Of course, since the study's conclusions are based on personal survey responses, the findings may not apply broadly to all of Gen Z. There are also bound to be members of the generation for whom the traits don't apply, as with any demographic study.
But Twenge chalked the findings up to an overall shift in the way society has operated. She is the author of "iGen: Why Today's Super-Connected Kids are Growing Up Less Rebellious, More Tolerant, Less Happy – and Completely Unprepared for Adulthood." The book explores the conditions in which today's youth are being raised.

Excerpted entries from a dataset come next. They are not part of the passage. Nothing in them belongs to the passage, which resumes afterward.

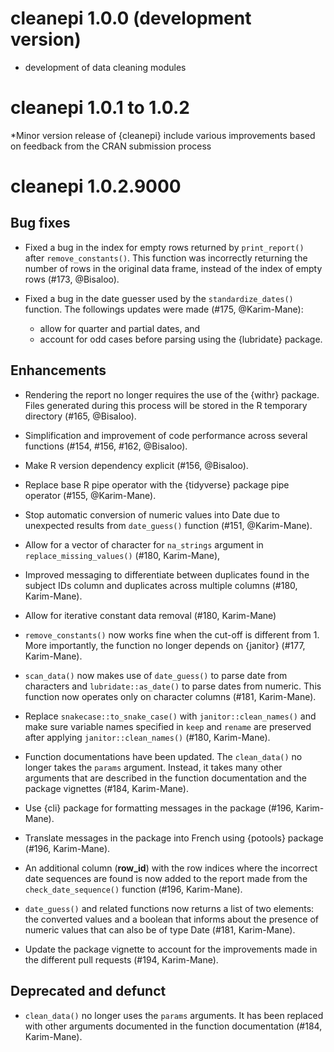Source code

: # cleanepi 1.0.0 (development version)

* development of data cleaning modules

# cleanepi 1.0.1 to 1.0.2

*Minor version release of {cleanepi} include various improvements based on feedback from the CRAN submission process

# cleanepi 1.0.2.9000

## Bug fixes

* Fixed a bug in the index for empty rows returned by `print_report()` after `remove_constants()`. This function was incorrectly returning the number of rows in the original data frame, instead of the index of empty rows (#173, @Bisaloo).

* Fixed a bug in the date guesser used by the `standardize_dates()` function. The followings updates were made (#175, @Karim-Mane):
  * allow for quarter and partial dates, and
  * account for odd cases before parsing using the {lubridate} package.

## Enhancements

* Rendering the report no longer requires the use of the {withr} package. Files generated during this process will be stored in the R temporary directory (#165, @Bisaloo).

* Simplification and improvement of code performance across several functions (#154, #156, #162, @Bisaloo).

* Make R version dependency explicit (#156, @Bisaloo).

* Replace base R pipe operator with the {tidyverse} package pipe operator (#155, @Karim-Mane).

* Stop automatic conversion of numeric values into Date due to unexpected results from `date_guess()` function (#151, @Karim-Mane).

* Allow for a vector of character for `na_strings` argument in `replace_missing_values()` (#180, Karim-Mane),

* Improved messaging to differentiate between duplicates found in the subject IDs column and duplicates across multiple columns (#180, Karim-Mane).

* Allow for iterative constant data removal (#180, Karim-Mane)

* `remove_constants()` now works fine when the cut-off is different from 1. More importantly, the function no longer depends on {janitor} (#177, Karim-Mane).

* `scan_data()` now makes use of `date_guess()` to parse date from characters and `lubridate::as_date()` to parse dates from numeric. This function now  operates only on character columns (#181, Karim-Mane).

* Replace `snakecase::to_snake_case()` with `janitor::clean_names()` and make sure variable names specified in `keep` and `rename` are preserved after applying `janitor::clean_names()` (#180, Karim-Mane).

* Function documentations have been updated. The `clean_data()` no longer takes the `params` argument. Instead, it takes many other arguments that are described in the function documentation and the package vignettes (#184, Karim-Mane).

* Use {cli} package for formatting messages in the package (#196, Karim-Mane).

* Translate messages in the package into French using {potools} package (#196, Karim-Mane).

* An additional column (**row_id**) with the row indices where the incorrect date sequences are found is now added to the report made from the `check_date_sequence()` function (#196, Karim-Mane).

* `date_guess()` and related functions now returns a list of two elements: the converted values and a boolean that informs about the presence of numeric values
that can also be of type Date (#181, Karim-Mane).

* Update the package vignette to account for the improvements made in the different pull requests (#194, Karim-Mane).

## Deprecated and defunct

* `clean_data()` no longer uses the `params` arguments. It has been replaced with other arguments documented in the function documentation (#184, Karim-Mane).
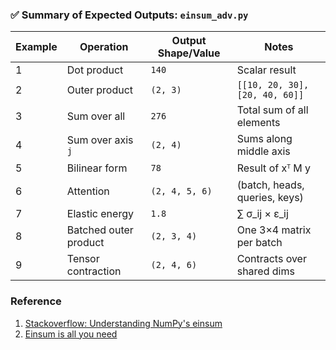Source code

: 
### ✅ Summary of Expected Outputs: `einsum_adv.py`

| Example | Operation             | Output Shape/Value    | Notes                     |
|---------|-----------------------|------------------------|---------------------------|
| 1       | Dot product            | `140`                  | Scalar result             |
| 2       | Outer product          | `(2, 3)`               | `[[10, 20, 30], [20, 40, 60]]` |
| 3       | Sum over all           | `276`                  | Total sum of all elements |
| 4       | Sum over axis `j`      | `(2, 4)`               | Sums along middle axis    |
| 5       | Bilinear form          | `78`                   | Result of xᵀ M y          |
| 6       | Attention              | `(2, 4, 5, 6)`         | (batch, heads, queries, keys) |
| 7       | Elastic energy         | `1.8`                  | ∑ σ_ij × ε_ij              |
| 8       | Batched outer product  | `(2, 3, 4)`            | One 3×4 matrix per batch  |
| 9       | Tensor contraction     | `(2, 4, 6)`            | Contracts over shared dims |

### Reference

1. [Stackoverflow: Understanding NumPy's einsum](https://stackoverflow.com/questions/26089893/understanding-numpys-einsum)
1. [Einsum is all you need](https://rockt.ai/2018/04/30/einsum)

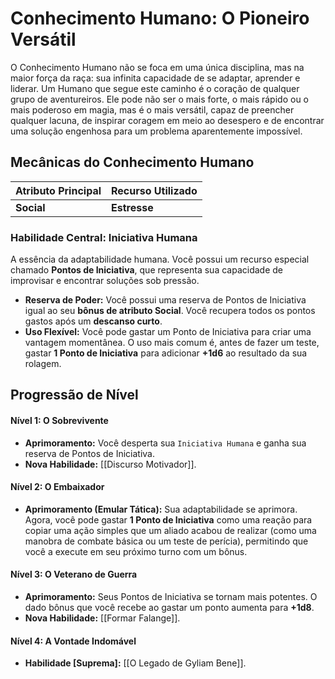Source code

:# Conhecimento Humano: O Pioneiro Versátil

O Conhecimento Humano não se foca em uma única disciplina, mas na maior força da raça: sua infinita capacidade de se adaptar, aprender e liderar. Um Humano que segue este caminho é o coração de qualquer grupo de aventureiros. Ele pode não ser o mais forte, o mais rápido ou o mais poderoso em magia, mas é o mais versátil, capaz de preencher qualquer lacuna, de inspirar coragem em meio ao desespero e de encontrar uma solução engenhosa para um problema aparentemente impossível.

## Mecânicas do Conhecimento Humano

| Atributo Principal | Recurso Utilizado |
| :----------------- | :---------------- |
| **Social** | **Estresse** |

### Habilidade Central: Iniciativa Humana
A essência da adaptabilidade humana. Você possui um recurso especial chamado **Pontos de Iniciativa**, que representa sua capacidade de improvisar e encontrar soluções sob pressão.

* **Reserva de Poder:** Você possui uma reserva de Pontos de Iniciativa igual ao seu **bônus de atributo Social**. Você recupera todos os pontos gastos após um **descanso curto**.
* **Uso Flexível:** Você pode gastar um Ponto de Iniciativa para criar uma vantagem momentânea. O uso mais comum é, antes de fazer um teste, gastar **1 Ponto de Iniciativa** para adicionar **+1d6** ao resultado da sua rolagem.

## Progressão de Nível

#### Nível 1: O Sobrevivente
* **Aprimoramento:** Você desperta sua `Iniciativa Humana` e ganha sua reserva de Pontos de Iniciativa.
* **Nova Habilidade:** [[Discurso Motivador]].

#### Nível 2: O Embaixador
* **Aprimoramento (Emular Tática):** Sua adaptabilidade se aprimora. Agora, você pode gastar **1 Ponto de Iniciativa** como uma reação para copiar uma ação simples que um aliado acabou de realizar (como uma manobra de combate básica ou um teste de perícia), permitindo que você a execute em seu próximo turno com um bônus.

#### Nível 3: O Veterano de Guerra
* **Aprimoramento:** Seus Pontos de Iniciativa se tornam mais potentes. O dado bônus que você recebe ao gastar um ponto aumenta para **+1d8**.
* **Nova Habilidade:** [[Formar Falange]].


#### Nível 4: A Vontade Indomável
* **Habilidade [Suprema]:** [[O Legado de Gyliam Bene]].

Contrary to popular belief, Twenge said, teens aren't lazy or square — they're a product of their environment like every other generation.
In the mid-20th-century, she said, people adopted what evolutionary psychologists call a "fast-life strategy." Lifespans were shorter, work was more imperative, and so kids grew up relatively quickly without as much supervision from their parents. By the year 2000, though, the US had taken up a "slow-life strategy." People were living longer, resources were more abundant, and people started raising their kids to stay kids longer.
Because there seems to be less of a need for modern teens to become adults, Twenge and Park's research suggests that today's 18-year-old more closely resembles a 15-year-old of the 1970s or '80s.
However, one of the most disturbing characteristics of Generation Z, or "iGen" in Twenge's parlance, is that suicide rates have now surpassed homicide rates. Twenge believes smartphones may play a crucial role. Gen Z is the first generation to be raised according to this slow-life strategy as smart phones became prominent. (Its members, after all, are the first to have no concept of life without the internet.) Instead of working or playing outside, teens are more likely to feel isolated and tethered to their devices.
"Today's teens may go to fewer parties and spend less time together in person, but when they do congregate, they document their hangouts relentlessly — on Snapchat, Instagram, Facebook," Twenge wrote recently in The Atlantic. "Those not invited to come along are keenly aware of it."
But getting rid of smartphones shouldn't be parents' first goal if they want to safeguard their kids' mental health. As per the study's findings, Twenge said the first goal should be encouraging independence. If kids are more concerned with working or getting involved in their community, they'll naturally have less idle time to fill with their smartphone.
At the same time, not all of Gen Z's traits are problems that need to be solved, she said, like the lower incidences of drinking and sex.
"Let's have those go to zero," she said. "That would be just fine."